--- Entries provided ---

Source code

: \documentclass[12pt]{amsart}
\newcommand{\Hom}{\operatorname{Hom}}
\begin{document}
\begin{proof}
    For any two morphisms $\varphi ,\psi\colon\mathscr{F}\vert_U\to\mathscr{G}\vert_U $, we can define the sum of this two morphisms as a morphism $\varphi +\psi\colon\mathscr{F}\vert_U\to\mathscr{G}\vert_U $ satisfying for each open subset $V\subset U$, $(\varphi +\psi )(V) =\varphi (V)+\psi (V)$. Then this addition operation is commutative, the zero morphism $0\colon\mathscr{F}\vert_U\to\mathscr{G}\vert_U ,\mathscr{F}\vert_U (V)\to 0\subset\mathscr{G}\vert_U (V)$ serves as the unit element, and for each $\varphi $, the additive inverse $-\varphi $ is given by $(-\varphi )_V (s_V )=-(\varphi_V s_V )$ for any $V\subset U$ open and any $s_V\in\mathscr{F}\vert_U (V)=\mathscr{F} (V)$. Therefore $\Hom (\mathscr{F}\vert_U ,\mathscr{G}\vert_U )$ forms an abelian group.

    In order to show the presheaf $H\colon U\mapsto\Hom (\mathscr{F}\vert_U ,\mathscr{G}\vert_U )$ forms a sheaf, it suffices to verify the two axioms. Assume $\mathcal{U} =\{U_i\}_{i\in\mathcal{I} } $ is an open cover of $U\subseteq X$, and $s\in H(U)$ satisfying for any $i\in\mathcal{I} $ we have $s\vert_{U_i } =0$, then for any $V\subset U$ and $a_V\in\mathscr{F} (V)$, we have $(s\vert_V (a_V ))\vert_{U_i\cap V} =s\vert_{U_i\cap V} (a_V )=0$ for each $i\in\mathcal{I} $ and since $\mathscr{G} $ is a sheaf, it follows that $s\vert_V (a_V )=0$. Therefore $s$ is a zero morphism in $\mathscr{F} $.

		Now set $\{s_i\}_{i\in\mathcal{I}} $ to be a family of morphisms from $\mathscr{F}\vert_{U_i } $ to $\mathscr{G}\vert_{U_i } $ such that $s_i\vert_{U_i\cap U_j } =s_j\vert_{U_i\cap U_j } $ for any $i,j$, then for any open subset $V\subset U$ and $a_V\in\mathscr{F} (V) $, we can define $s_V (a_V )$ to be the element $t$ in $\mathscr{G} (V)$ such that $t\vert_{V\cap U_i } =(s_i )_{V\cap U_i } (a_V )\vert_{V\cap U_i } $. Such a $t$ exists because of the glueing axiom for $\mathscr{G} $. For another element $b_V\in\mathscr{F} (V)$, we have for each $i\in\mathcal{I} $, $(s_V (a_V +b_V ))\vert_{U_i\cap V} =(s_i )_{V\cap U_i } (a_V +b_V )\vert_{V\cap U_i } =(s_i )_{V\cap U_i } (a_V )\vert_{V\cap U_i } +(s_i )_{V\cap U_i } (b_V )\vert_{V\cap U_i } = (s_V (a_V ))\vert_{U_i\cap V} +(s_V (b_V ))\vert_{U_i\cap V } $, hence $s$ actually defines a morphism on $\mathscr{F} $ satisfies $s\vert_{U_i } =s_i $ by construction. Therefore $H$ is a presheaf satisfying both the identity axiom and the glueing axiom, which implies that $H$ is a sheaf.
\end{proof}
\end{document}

---

Exercise requirements
A faithful copy of all the records is required.

Result for this task
Source code

: \documentclass[12pt]{amsart}
\newcommand{\Hom}{\operatorname{Hom}}
\begin{document}
\begin{proof}
    For any two morphisms $\varphi ,\psi\colon\mathscr{F}\vert_U\to\mathscr{G}\vert_U $, we can define the sum of this two morphisms as a morphism $\varphi +\psi\colon\mathscr{F}\vert_U\to\mathscr{G}\vert_U $ satisfying for each open subset $V\subset U$, $(\varphi +\psi )(V) =\varphi (V)+\psi (V)$. Then this addition operation is commutative, the zero morphism $0\colon\mathscr{F}\vert_U\to\mathscr{G}\vert_U ,\mathscr{F}\vert_U (V)\to 0\subset\mathscr{G}\vert_U (V)$ serves as the unit element, and for each $\varphi $, the additive inverse $-\varphi $ is given by $(-\varphi )_V (s_V )=-(\varphi_V s_V )$ for any $V\subset U$ open and any $s_V\in\mathscr{F}\vert_U (V)=\mathscr{F} (V)$. Therefore $\Hom (\mathscr{F}\vert_U ,\mathscr{G}\vert_U )$ forms an abelian group.

    In order to show the presheaf $H\colon U\mapsto\Hom (\mathscr{F}\vert_U ,\mathscr{G}\vert_U )$ forms a sheaf, it suffices to verify the two axioms. Assume $\mathcal{U} =\{U_i\}_{i\in\mathcal{I} } $ is an open cover of $U\subseteq X$, and $s\in H(U)$ satisfying for any $i\in\mathcal{I} $ we have $s\vert_{U_i } =0$, then for any $V\subset U$ and $a_V\in\mathscr{F} (V)$, we have $(s\vert_V (a_V ))\vert_{U_i\cap V} =s\vert_{U_i\cap V} (a_V )=0$ for each $i\in\mathcal{I} $ and since $\mathscr{G} $ is a sheaf, it follows that $s\vert_V (a_V )=0$. Therefore $s$ is a zero morphism in $\mathscr{F} $.

		Now set $\{s_i\}_{i\in\mathcal{I}} $ to be a family of morphisms from $\mathscr{F}\vert_{U_i } $ to $\mathscr{G}\vert_{U_i } $ such that $s_i\vert_{U_i\cap U_j } =s_j\vert_{U_i\cap U_j } $ for any $i,j$, then for any open subset $V\subset U$ and $a_V\in\mathscr{F} (V) $, we can define $s_V (a_V )$ to be the element $t$ in $\mathscr{G} (V)$ such that $t\vert_{V\cap U_i } =(s_i )_{V\cap U_i } (a_V )\vert_{V\cap U_i } $. Such a $t$ exists because of the glueing axiom for $\mathscr{G} $. For another element $b_V\in\mathscr{F} (V)$, we have for each $i\in\mathcal{I} $, $(s_V (a_V +b_V ))\vert_{U_i\cap V} =(s_i )_{V\cap U_i } (a_V +b_V )\vert_{V\cap U_i } =(s_i )_{V\cap U_i } (a_V )\vert_{V\cap U_i } +(s_i )_{V\cap U_i } (b_V )\vert_{V\cap U_i } = (s_V (a_V ))\vert_{U_i\cap V} +(s_V (b_V ))\vert_{U_i\cap V } $, hence $s$ actually defines a morphism on $\mathscr{F} $ satisfies $s\vert_{U_i } =s_i $ by construction. Therefore $H$ is a presheaf satisfying both the identity axiom and the glueing axiom, which implies that $H$ is a sheaf.
\end{proof}
\end{document}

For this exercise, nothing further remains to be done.